From what I've learned, our program can be written as:
attr.type=PERF_TYPE_SOFTWARE;
attr.config=PERF_COUNT_SW_CPU_CLOCK;
attr.sample_period=100000;
attr.sample_type=PERF_SAMPLE_CALLCHAIN;
int fd=perf_event_open(&attr,0,-1,-1,0);
...
But there's a problem: since perf writes data asynchronously, and we also read the sample data asynchronously, when the frame pointer doesn't exist, the Linux kernel only returns one stack frame (if the program has a frame pointer, there would be multiple stack frames). At this point, we want to use eh_frame to unwind the stack, but it's too late, as the program might have already exited.
So I used perf with the --call-graph dwarf option to see if it can print the call stack:
perf recor --call-graph dwarf d -p PID
perf report --call-graph --stdio -G
It correctly displays the call stack of my test program which was compiled with -fomit-frame-pointer. My question is, how does it do this? I tried to investigate perf's call by running:
# strace perf record --call-graph dwarf -p PID
perf_event_open({type=PERF_TYPE_SOFTWARE, size=0x88 /* PERF_ATTR_SIZE_??? */, config=PERF_COUNT_SW_DUMMY, sample_period=0, sample_type=0, read_format=0, watermark=1, precise_ip=0 /* arbitrary skid */, sample_id_all=1, bpf_event=1,...}, 1, 63, -1, PERF_FLAG_FD_CLOEXEC) = 132
I found that it doesn't set sample_type to PERF_SAMPLE_CALLCHAIN, so how does it obtain the stack information?
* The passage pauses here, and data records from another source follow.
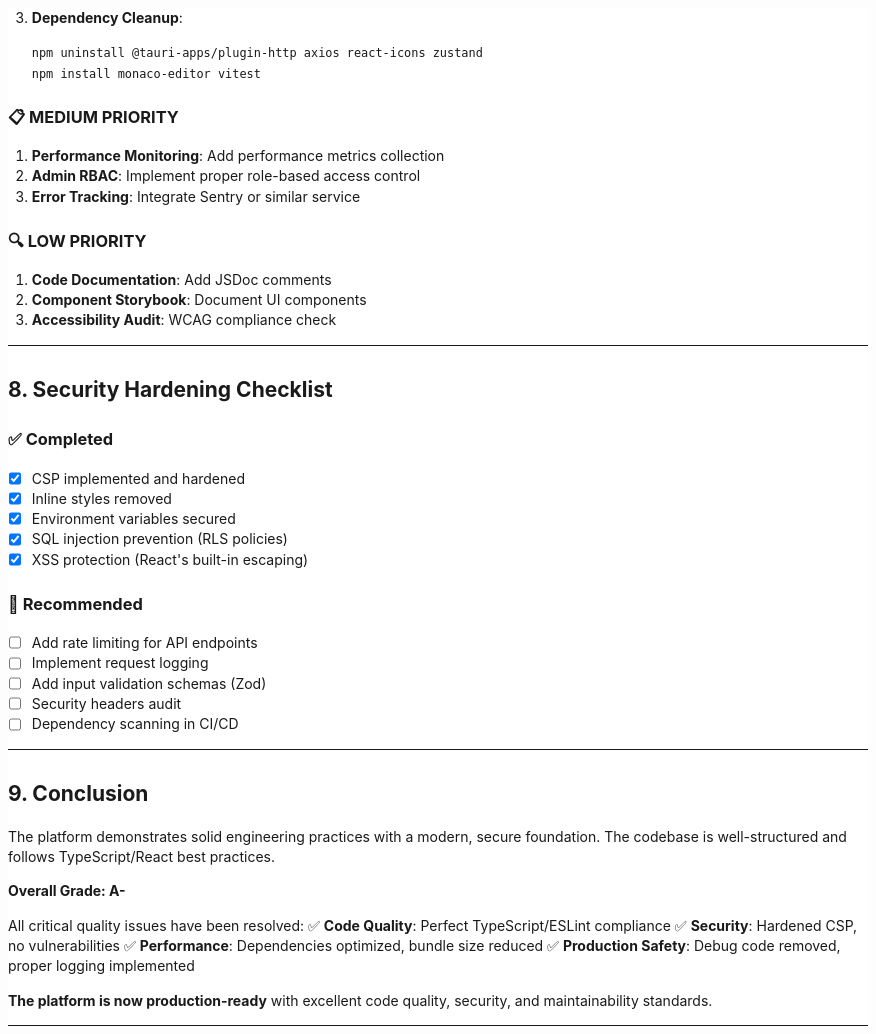 3. **Dependency Cleanup**:
   ```bash
   npm uninstall @tauri-apps/plugin-http axios react-icons zustand
   npm install monaco-editor vitest
   ```

### 📋 **MEDIUM PRIORITY**
1. **Performance Monitoring**: Add performance metrics collection
2. **Admin RBAC**: Implement proper role-based access control
3. **Error Tracking**: Integrate Sentry or similar service

### 🔍 **LOW PRIORITY**
1. **Code Documentation**: Add JSDoc comments
2. **Component Storybook**: Document UI components
3. **Accessibility Audit**: WCAG compliance check

---

## 8. Security Hardening Checklist

### ✅ **Completed**
- [x] CSP implemented and hardened
- [x] Inline styles removed
- [x] Environment variables secured
- [x] SQL injection prevention (RLS policies)
- [x] XSS protection (React's built-in escaping)

### 🔲 **Recommended**
- [ ] Add rate limiting for API endpoints
- [ ] Implement request logging
- [ ] Add input validation schemas (Zod)
- [ ] Security headers audit
- [ ] Dependency scanning in CI/CD

---

## 9. Conclusion

The platform demonstrates solid engineering practices with a modern, secure foundation. The codebase is well-structured and follows TypeScript/React best practices.

**Overall Grade: A-**

All critical quality issues have been resolved:
✅ **Code Quality**: Perfect TypeScript/ESLint compliance
✅ **Security**: Hardened CSP, no vulnerabilities
✅ **Performance**: Dependencies optimized, bundle size reduced
✅ **Production Safety**: Debug code removed, proper logging implemented

**The platform is now production-ready** with excellent code quality, security, and maintainability standards.

---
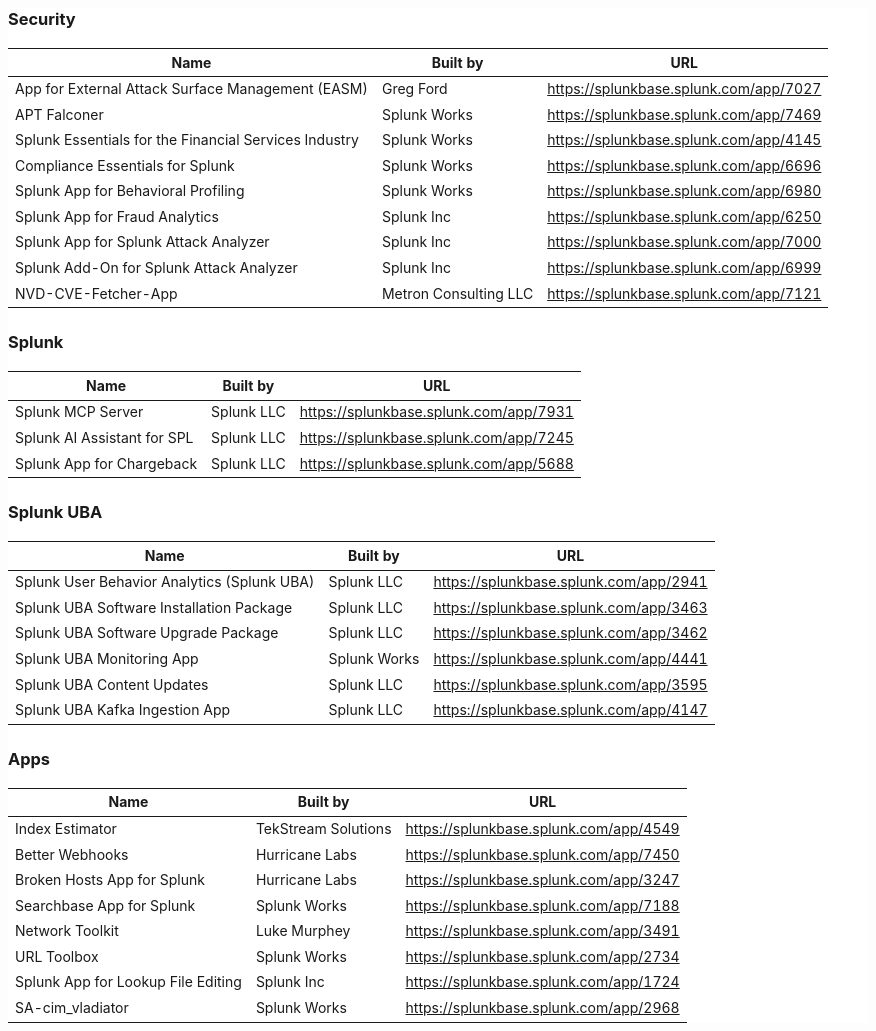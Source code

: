 ### Security
|                Name                |          Built by          |                   URL                  |
|------------------------------------|----------------------------|----------------------------------------|
| App for External Attack Surface Management (EASM) | Greg Ford   | https://splunkbase.splunk.com/app/7027 |
| APT Falconer                       | Splunk Works               | https://splunkbase.splunk.com/app/7469 |
| Splunk Essentials for the Financial Services Industry | Splunk Works  | https://splunkbase.splunk.com/app/4145 |
| Compliance Essentials for Splunk   | Splunk Works               | https://splunkbase.splunk.com/app/6696 |
| Splunk App for Behavioral Profiling | Splunk Works              | https://splunkbase.splunk.com/app/6980 |
| Splunk App for Fraud Analytics     | Splunk Inc                 | https://splunkbase.splunk.com/app/6250 |
| Splunk App for Splunk Attack Analyzer | Splunk Inc              | https://splunkbase.splunk.com/app/7000 |
| Splunk Add-On for Splunk Attack Analyzer | Splunk Inc           | https://splunkbase.splunk.com/app/6999 |
| NVD-CVE-Fetcher-App                | Metron Consulting LLC      | https://splunkbase.splunk.com/app/7121 |

### Splunk
| Name                                            | Built by         | URL                                    |
|-------------------------------------------------|------------------|----------------------------------------|
| Splunk MCP Server                               | Splunk LLC       | https://splunkbase.splunk.com/app/7931 |
| Splunk AI Assistant for SPL                     | Splunk LLC       | https://splunkbase.splunk.com/app/7245 |
| Splunk App for Chargeback                       | Splunk LLC       | https://splunkbase.splunk.com/app/5688 |

### Splunk UBA
| Name                                            | Built by         | URL                                    |
|-------------------------------------------------|------------------|----------------------------------------|
| Splunk User Behavior Analytics (Splunk UBA)     | Splunk LLC       | https://splunkbase.splunk.com/app/2941 |
| Splunk UBA Software Installation Package        | Splunk LLC       | https://splunkbase.splunk.com/app/3463 |
| Splunk UBA Software Upgrade Package             | Splunk LLC       | https://splunkbase.splunk.com/app/3462 |
| Splunk UBA Monitoring App                       | Splunk Works     | https://splunkbase.splunk.com/app/4441 |
| Splunk UBA Content Updates                      | Splunk LLC       | https://splunkbase.splunk.com/app/3595 |
| Splunk UBA Kafka Ingestion App                  | Splunk LLC       | https://splunkbase.splunk.com/app/4147 |

### Apps
|                Name                |          Built by          |                   URL                  |
|------------------------------------|----------------------------|----------------------------------------|
| Index Estimator                    | TekStream Solutions        | https://splunkbase.splunk.com/app/4549 |
| Better Webhooks                    | Hurricane Labs             | https://splunkbase.splunk.com/app/7450 |
| Broken Hosts App for Splunk        | Hurricane Labs             | https://splunkbase.splunk.com/app/3247 |
| Searchbase App for Splunk          | Splunk Works               | https://splunkbase.splunk.com/app/7188 |
| Network Toolkit                    | Luke Murphey               | https://splunkbase.splunk.com/app/3491 |
| URL Toolbox                        | Splunk Works               | https://splunkbase.splunk.com/app/2734 |
| Splunk App for Lookup File Editing | Splunk Inc                 | https://splunkbase.splunk.com/app/1724 |
| SA-cim_vladiator                   | Splunk Works               | https://splunkbase.splunk.com/app/2968 |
I understand that perf uses libunwind to perform unwinding, but I'm not clear about the triggering mechanism. As I mentioned earlier, when the kernel only returns one PC (program counter) without a frame pointer, how does perf unwind the stack?
perf recordtalks aboutdwarfgrabbing snapshots of the stack (default 8192 bytes). So I assume it has the kernel copy these snapshots somewhere that user-space can use them later; given a program-counter, DWARF metadata, and a chunk of stack memory with stack-pointer at a known position, that should be enough to unwind.